Part C – Medicare Advantage Program is not original or traditional Medicare. It is private insurance in which the federal government pays a capped amount for each enrollee to provide “equal” services to Medicare Part A and B. Many plans add drug coverage, so there is no need for an additional Part D plan. Some plans have no additional premiums, but do have co-payments. The most popular Medicare Advantage plans are HMOs.

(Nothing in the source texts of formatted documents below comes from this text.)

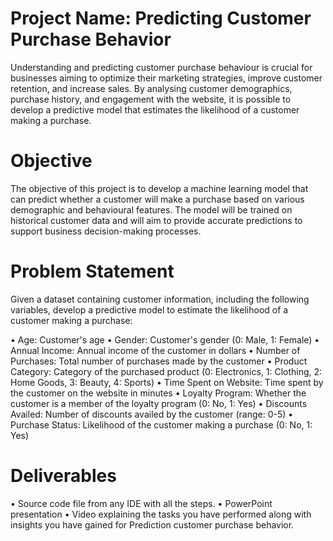 # Project Name: Predicting Customer Purchase Behavior

Understanding and predicting customer purchase behaviour is crucial for businesses aiming to
optimize their marketing strategies, improve customer retention, and increase sales. By
analysing customer demographics, purchase history, and engagement with the website, it is
possible to develop a predictive model that estimates the likelihood of a customer making a
purchase.

# Objective

The objective of this project is to develop a machine learning model that can predict whether a
customer will make a purchase based on various demographic and behavioural features. The
model will be trained on historical customer data and will aim to provide accurate predictions
to support business decision-making processes.

# Problem Statement

Given a dataset containing customer information, including the following variables, develop a
predictive model to estimate the likelihood of a customer making a purchase:

• Age: Customer's age
• Gender: Customer's gender (0: Male, 1: Female)
• Annual Income: Annual income of the customer in dollars
• Number of Purchases: Total number of purchases made by the customer
• Product Category: Category of the purchased product (0: Electronics, 1: Clothing, 2:
Home Goods, 3: Beauty, 4: Sports)
• Time Spent on Website: Time spent by the customer on the website in minutes
• Loyalty Program: Whether the customer is a member of the loyalty program (0: No, 1:
Yes)
• Discounts Availed: Number of discounts availed by the customer (range: 0-5)
• Purchase Status: Likelihood of the customer making a purchase (0: No, 1: Yes)

# Deliverables

• Source code file from any IDE with all the steps.
• PowerPoint presentation
• Video explaining the tasks you have performed along with insights you have gained for
Prediction customer purchase behavior.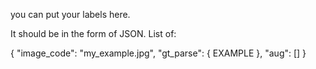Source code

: you can put your labels here.

It should be in the form of JSON. List of:

{
    "image_code": "my_example.jpg",
    "gt_parse": {
        EXAMPLE
    },
    "aug": []
}
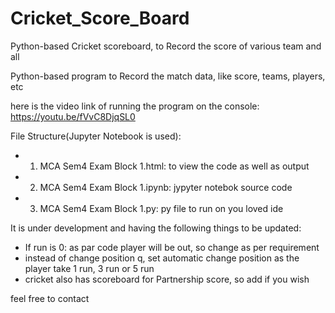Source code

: # Cricket_Score_Board
Python-based Cricket scoreboard, to Record the score of various team and all

Python-based program to Record the match data, like score, teams, players, etc

here is the video link of running the program on the console: https://youtu.be/fVvC8DjqSL0

File Structure(Jupyter Notebook is used):
* 1. MCA Sem4 Exam Block 1.html: to view the code as well as output 
* 2. MCA Sem4 Exam Block 1.ipynb: jypyter notebok source code
* 3. MCA Sem4 Exam Block 1.py: py file to run on you loved ide

It is under development and having the following things to be updated:
* If run is 0: as par code player will be out, so change as per requirement
* instead of change position q, set automatic change position as the player take 1 run, 3 run or 5 run
* cricket also has scoreboard for Partnership score, so add if you wish

feel free to contact

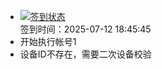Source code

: - [![签到状态](https://github.com/womade/Cloud189-Actions/actions/workflows/main.yml/badge.svg?branch=main)](https://github.com/womade/Cloud189-Actions/actions/workflows/main.yml) <br> 签到时间：2025-07-12 18:45:45
- 开始执行帐号1
- 设备ID不存在，需要二次设备校验
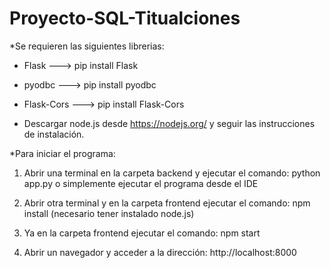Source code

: # Proyecto-SQL-Titualciones
*Se requieren las siguientes librerias:

- Flask ---> pip install Flask
- pyodbc ---> pip install pyodbc
- Flask-Cors ---> pip install Flask-Cors

- Descargar node.js desde https://nodejs.org/ y seguir las instrucciones de instalación.

*Para iniciar el programa:
1. Abrir una terminal en la carpeta backend y ejecutar el comando: python app.py o simplemente ejecutar el programa desde el IDE

2. Abrir otra terminal y en la carpeta frontend ejecutar el comando: npm install  (necesario tener instalado node.js)

3. Ya en la carpeta frontend ejecutar el comando: npm start

4. Abrir un navegador y acceder a la dirección: http://localhost:8000

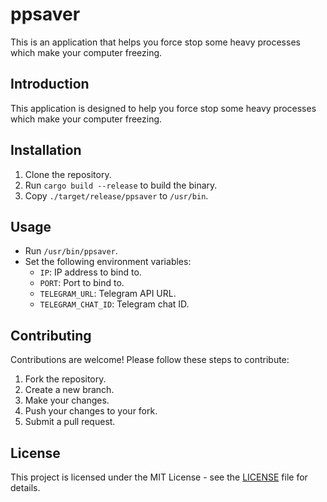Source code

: # ppsaver

This is an application that helps you force stop some heavy processes which make your computer freezing.

## Introduction

This application is designed to help you force stop some heavy processes which make your computer freezing.

## Installation

1. Clone the repository.
2. Run `cargo build --release` to build the binary.
3. Copy `./target/release/ppsaver` to `/usr/bin`.

## Usage

- Run `/usr/bin/ppsaver`.
- Set the following environment variables:
    - `IP`: IP address to bind to.
    - `PORT`: Port to bind to.
    - `TELEGRAM_URL`: Telegram API URL.
    - `TELEGRAM_CHAT_ID`: Telegram chat ID.

## Contributing

Contributions are welcome! Please follow these steps to contribute:

1. Fork the repository.
2. Create a new branch.
3. Make your changes.
4. Push your changes to your fork.
5. Submit a pull request.

## License

This project is licensed under the MIT License - see the [LICENSE](LICENSE) file for details.
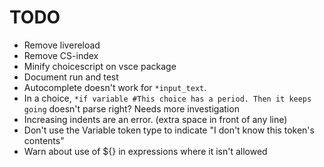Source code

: # TODO

- Remove livereload
- Remove CS-index
- Minify choicescript on vsce package
- Document run and test
- Autocomplete doesn't work for `*input_text`.
- In a choice, `*if variable #This choice has a period. Then it keeps going` doesn't parse right? Needs more investigation
- Increasing indents are an error. (extra space in front of any line)
- Don't use the Variable token type to indicate "I don't know this token's contents"
- Warn about use of ${} in expressions where it isn't allowed

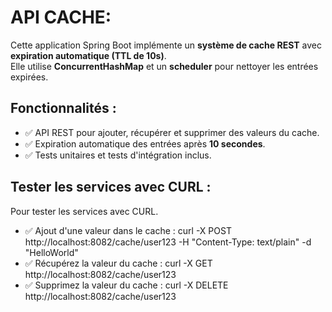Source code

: # API CACHE:

Cette application Spring Boot implémente un **système de cache REST** avec **expiration automatique (TTL de 10s)**.  
Elle utilise **ConcurrentHashMap** et un **scheduler** pour nettoyer les entrées expirées.

## Fonctionnalités :
- ✅ API REST pour ajouter, récupérer et supprimer des valeurs du cache.
- ✅ Expiration automatique des entrées après **10 secondes**.
- ✅ Tests unitaires et tests d'intégration inclus.

## Tester les services avec CURL :
Pour tester les services avec CURL.
- ✅ Ajout d'une valeur dans le cache :
curl -X POST http://localhost:8082/cache/user123 -H "Content-Type: text/plain" -d "HelloWorld"
- ✅ Récupérez la valeur du cache :
curl -X GET http://localhost:8082/cache/user123
- ✅ Supprimez la valeur du cache :
curl -X DELETE http://localhost:8082/cache/user123

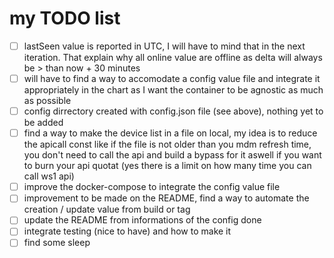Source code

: # my TODO list

- [ ] lastSeen value is reported in UTC, I will have to mind that in the next iteration. That explain why all online value are offline as delta will always be > than now + 30 minutes
- [ ] will have to find a way to accomodate a config value file and integrate it appropriately in the chart as I want the container to be agnostic as much as possible
- [ ] config dirrectory created with config.json file (see above), nothing yet to be added
- [ ] find a way to make the device list in a file on local, my idea is to reduce the apicall const like if the file is not older than you mdm refresh time, you don't need to call the api and build a bypass for it aswell if you want to burn your api quotat (yes there is a limit on how many time you can call ws1 api)
- [ ] improve the docker-compose to integrate the config value file
- [ ] improvement to be made on the README, find a way to automate the creation / update value from build or tag
- [ ] update the README from informations of the config done
- [ ] integrate testing (nice to have) and how to make it
- [ ] find some sleep
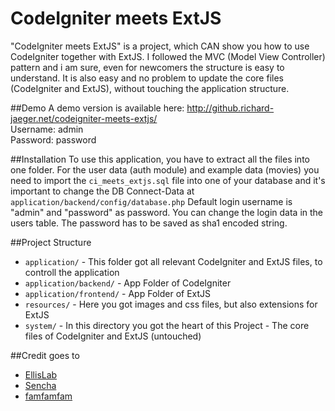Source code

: CodeIgniter meets ExtJS
==============

"CodeIgniter meets ExtJS" is a project, which CAN show you how to use CodeIgniter together with ExtJS. I followed the MVC (Model View Controller) pattern and i am sure, even for newcomers the structure is easy to understand. It is also easy and no problem to update the core files (CodeIgniter and ExtJS), without touching the application structure.

##Demo
A demo version is available here: http://github.richard-jaeger.net/codeigniter-meets-extjs/  
Username: admin  
Password: password

##Installation
To use this application, you have to extract all the files into one folder. For the user data (auth module) and example data (movies) you need to import the `ci_meets_extjs.sql` file into one of your database and it's important to change the DB Connect-Data at `application/backend/config/database.php`
Default login username is "admin" and "password" as password. You can change the login data in the users table. The password has to be saved as sha1 encoded string.

##Project Structure
* `application/` - This folder got all relevant CodeIgniter and ExtJS files, to controll the application
* `application/backend/` - App Folder of CodeIgniter
* `application/frontend/` - App Folder of ExtJS
* `resources/` - Here you got images and css files, but also extensions for ExtJS
* `system/` - In this directory you got the heart of this Project - The core files of CodeIgniter and ExtJS (untouched)

##Credit goes to
* [EllisLab](http://ellislab.com/codeigniter)
* [Sencha](http://www.sencha.com/products/extjs/)
* [famfamfam](http://famfamfam.com/lab/icons/silk/)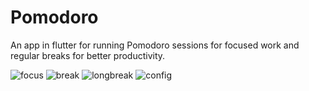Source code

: # Pomodoro
An app in flutter for running Pomodoro sessions for focused work and regular breaks for better productivity.


![focus](assets/readme/focus.png) ![break](assets/readme/break.png) ![longbreak](assets/readme/longbreak.png) ![config](assets/readme/config.png)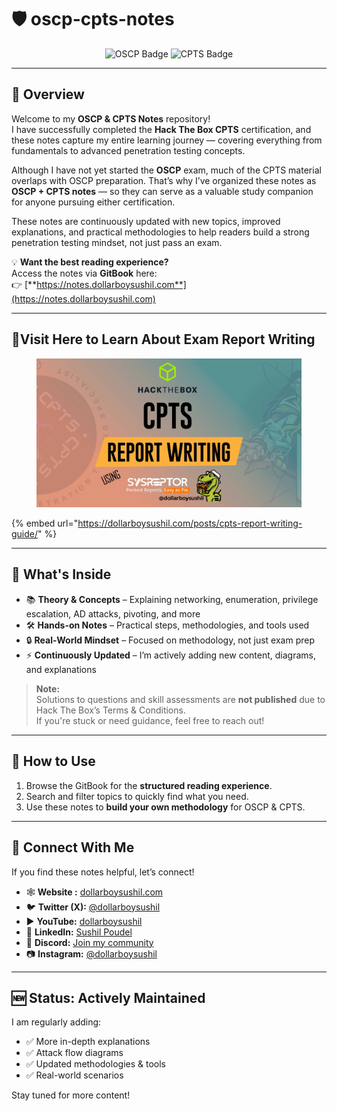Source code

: # 🛡️ oscp-cpts-notes

<div align="center"><img src="https://images.credly.com/images/ec81134d-e80b-4eb5-ae07-0eb8e1a60fcd/image.png" alt="OSCP Badge" width="120"> <img src="https://academy.hackthebox.com/storage/exam_badges/312krCbLBwwnMN1uaOXohoEjSE6Fb8ljaXi7B4zL.png" alt="CPTS Badge" width="120"></div>

***

## 📖 Overview

Welcome to my **OSCP & CPTS Notes** repository!\
I have successfully completed the **Hack The Box CPTS** certification, and these notes capture my entire learning journey — covering everything from fundamentals to advanced penetration testing concepts.

Although I have not yet started the **OSCP** exam, much of the CPTS material overlaps with OSCP preparation. That’s why I’ve organized these notes as **OSCP + CPTS notes** — so they can serve as a valuable study companion for anyone pursuing either certification.

These notes are continuously updated with new topics, improved explanations, and practical methodologies to help readers build a strong penetration testing mindset, not just pass an exam.

💡 **Want the best reading experience?**\
Access the notes via **GitBook** here:\
👉 [**https://notes.dollarboysushil.com**](https://notes.dollarboysushil.com)

***

## 🧾Visit Here to Learn About Exam Report Writing

<figure><img src=".gitbook/assets/cpts-report-writing.webp" alt=""><figcaption></figcaption></figure>

{% embed url="https://dollarboysushil.com/posts/cpts-report-writing-guide/" %}

***

## 🧠 What's Inside

* 📚 **Theory & Concepts** – Explaining networking, enumeration, privilege escalation, AD attacks, pivoting, and more
* 🛠️ **Hands-on Notes** – Practical steps, methodologies, and tools used
* 🔒 **Real-World Mindset** – Focused on methodology, not just exam prep
* ⚡ **Continuously Updated** – I’m actively adding new content, diagrams, and explanations

> **Note:**\
> Solutions to questions and skill assessments are **not published** due to Hack The Box’s Terms & Conditions.\
> If you're stuck or need guidance, feel free to reach out!

***

## 🚀 How to Use

1. Browse the GitBook for the **structured reading experience**.
2. Search and filter topics to quickly find what you need.
3. Use these notes to **build your own methodology** for OSCP & CPTS.

***

## 🤝 Connect With Me

If you find these notes helpful, let’s connect!

* 🕸️ **Website :** [dollarboysushil.com](https://dollarboysushil.com/)
* 🐦 **Twitter (X):** [@dollarboysushil](https://twitter.com/dollarboysushil)
* ▶️ **YouTube:** [dollarboysushil](https://youtube.com/dollarboysushil)
* 💼 **LinkedIn:** [Sushil Poudel](https://www.linkedin.com/in/dollarboysushil/)
* 💬 **Discord:** [Join my community](https://discord.gg/5jpkdeV)
* 📷 **Instagram:** [@dollarboysushil](https://instagram.com/dollarboysushil)

***

## 🆕 Status: **Actively Maintained**

I am regularly adding:

* ✅ More in-depth explanations
* ✅ Attack flow diagrams
* ✅ Updated methodologies & tools
* ✅ Real-world scenarios

Stay tuned for more content!
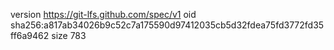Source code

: version https://git-lfs.github.com/spec/v1
oid sha256:a817ab34026b9c52c7a175590d97412035cb5d32fdea75fd3772fd35ff6a9462
size 783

Part D – Prescription Drug Coverage was created in 2006. This is the first drug coverage under Medicare. It is offered by private companies, but must comply with the federal requirements. Originally, this plan was created to protect beneficiaries from catastrophic drug costs. It provided reduced costs until a threshold is met, at which beneficiaries would pay a fraction of the cost. Recent changes will gradually alter Plan D so that by 2020 the plan will resemble other traditional drug insurances.
An individual will initially become eligible for Social Security or railroad retirement benefits when they turn 65 years old. At that point in time they should consider applying for Medicare benefits. When the spouse of a person entitled to Social Security or railroad retirement benefits turns 65 years old, they should also apply for Medicare benefits as well. Those who receive Social Security Disability (SSD) benefits automatically receive Medicare Part A and B benefits 24 months after eligibility is determined. SSD recipients diagnosed with end-stage renal failure and amyotrophic lateral sclerosis (ALS) are eligible with the first benefit check.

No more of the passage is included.